There may be billions of dollars to be spent constructing and operating this giant boondoggle and for sure engineers, construction companies, steelmakers, cement pourers and all the various service companies, equipment providers and technical consultants would make some money. But will Teck make a profit on this huge investment of capital?
According to data from Rystad Energy’s UCube database of global oil and gas projects, the Teck Frontier mine is an noncommercial project that would require oil prices to remain above $140 per barrel in today’s money.
We downloaded the data and modeled the project’s initial first phase to illustrate the project’s cash flow shown in the chart below. This illustrates how the project will destroy value to the tune of hundreds of millions of dollars a year at Rystad’s current oil price forecast.
(click to enlarge) Source: Oil Change International with data from Rystad Energy UCube (March 2015).
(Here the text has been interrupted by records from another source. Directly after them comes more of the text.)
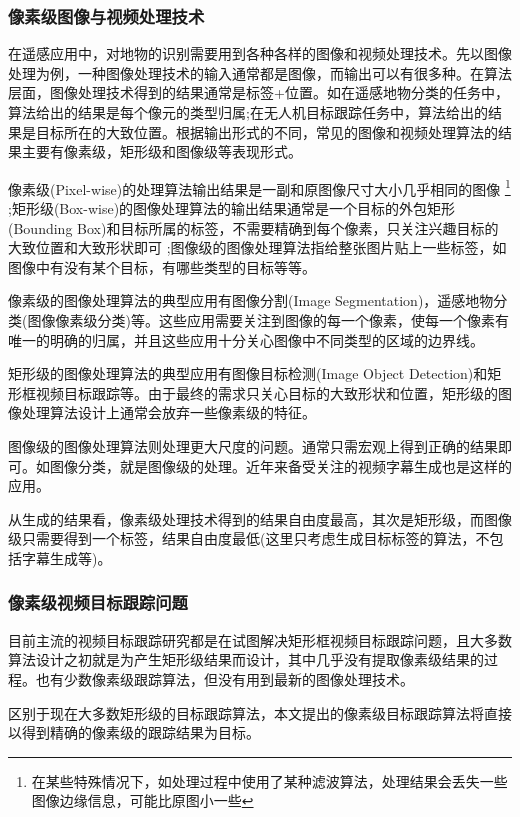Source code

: \subsubsection{像素级图像与视频处理技术}
在遥感应用中，对地物的识别需要用到各种各样的图像和视频处理技术。先以图像处理为例，一种图像处理技术的输入通常都是图像，而输出可以有很多种。在算法层面，图像处理技术得到的结果通常是标签+位置。如在遥感地物分类的任务中，算法给出的结果是每个像元的类型归属;在无人机目标跟踪任务中，算法给出的结果是目标所在的大致位置。根据输出形式的不同，常见的图像和视频处理算法的结果主要有像素级，矩形级和图像级等表现形式。
\par
像素级(Pixel-wise)的处理算法输出结果是一副和原图像尺寸大小几乎相同的图像
\footnote{在某些特殊情况下，如处理过程中使用了某种滤波算法，处理结果会丢失一些图像边缘信息，可能比原图小一些}
;矩形级(Box-wise)的图像处理算法的输出结果通常是一个目标的外包矩形(Bounding Box)和目标所属的标签，不需要精确到每个像素，只关注兴趣目标的大致位置和大致形状即可
;图像级的图像处理算法指给整张图片贴上一些标签，如图像中有没有某个目标，有哪些类型的目标等等。
\par
像素级的图像处理算法的典型应用有图像分割(Image Segmentation)，遥感地物分类(图像像素级分类)等。这些应用需要关注到图像的每一个像素，使每一个像素有唯一的明确的归属，并且这些应用十分关心图像中不同类型的区域的边界线。
\par
矩形级的图像处理算法的典型应用有图像目标检测(Image Object Detection)和矩形框视频目标跟踪等。由于最终的需求只关心目标的大致形状和位置，矩形级的图像处理算法设计上通常会放弃一些像素级的特征。
\par
图像级的图像处理算法则处理更大尺度的问题。通常只需宏观上得到正确的结果即可。如图像分类\supercite{imagenet_cvpr09}，就是图像级的处理。近年来备受关注的视频字幕生成\supercite{aswin2019nlp}也是这样的应用。

\par
从生成的结果看，像素级处理技术得到的结果自由度最高，其次是矩形级，而图像级只需要得到一个标签，结果自由度最低(这里只考虑生成目标标签的算法，不包括字幕生成等)。

\subsubsection{像素级视频目标跟踪问题}
目前主流的视频目标跟踪研究都是在试图解决矩形框视频目标跟踪问题，且大多数算法设计之初就是为产生矩形级结果而设计，其中几乎没有提取像素级结果的过程。也有少数像素级跟踪算法，但没有用到最新的图像处理技术。
\par
区别于现在大多数矩形级的目标跟踪算法，本文提出的像素级目标跟踪算法将直接以得到精确的像素级的跟踪结果为目标。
The project exemplifies a sector that is mired in high costs and poor returns due to a number of factors. Tar sands mines require a lot of capital to build infrastructure to extract and process the bitumen in a remote corner of Alberta. The market for everything from labor to cement is inflated due to the remote location. The high environmental impact of extracting energy from the tar sands has also placed an additional burden onto the sector in the form of increasing opposition to pipelines that would carry the product to market and thereby enable further extraction. Whether these proposed pipelines aim west or east through Canada, or south to the Gulf Coast via the seemingly doomed Keystone XL pipeline, this much needed new market access is being delayed or denied across the continent.
This is raising the risk of building new projects and leading to project delays and cancellations. On top of the decline in oil price outlook brought about rising tight oil production and a new Saudi strategy to retain market share over price, the outlook for capital intensive tar sands projects is getting grimmer by the day.
This can only be good news for the climate as the more carbon we can keep in the ground the better chance we have of meeting the imperative climate goal of containing average global warming to below 2 degrees Celsius.
The Teck Frontier project first filed for regulatory approval in late 2011 and the process is expected to move to a public hearing in the latter half of this year. Meanwhile, Teck has been drilling exploratory wells on the lease in order to assess the quality of the resource. Teck has given no indication that it is concerned about the poor economics of the project and appears to be persevering with the regulatory process.
There may be several reasons for this persistence. The regulatory process is a relatively minor cost and there is likely little to lose by staying the course with it, not least because the Albertan government is yet to deny a single tar sands project permit. A project with poor economics is just that little bit more viable with a permit in hand.
Most likely Teck, which has no firsthand experience of operating a tar sands mine, is gambling that in the five to ten years between now and the project potentially breaking ground some combination of higher oil prices and innovations to reduce construction and operating costs might occur.
No one can predict the future but from today’s standpoint, there would have to be some really substantial changes for this project’s economics to turn positive.
The poor prospects for Teck’s tar sands endeavors is the subject of a report published today by the Institute for Energy Economics and Financial Analysis. It is published just ahead of the company’s Annual General Meeting in Vancouver, BC tomorrow.
Teck’s shareholders would do well to take heed of the report’s findings and realize, as many of us already do, that another giant tar sands mine makes no sense.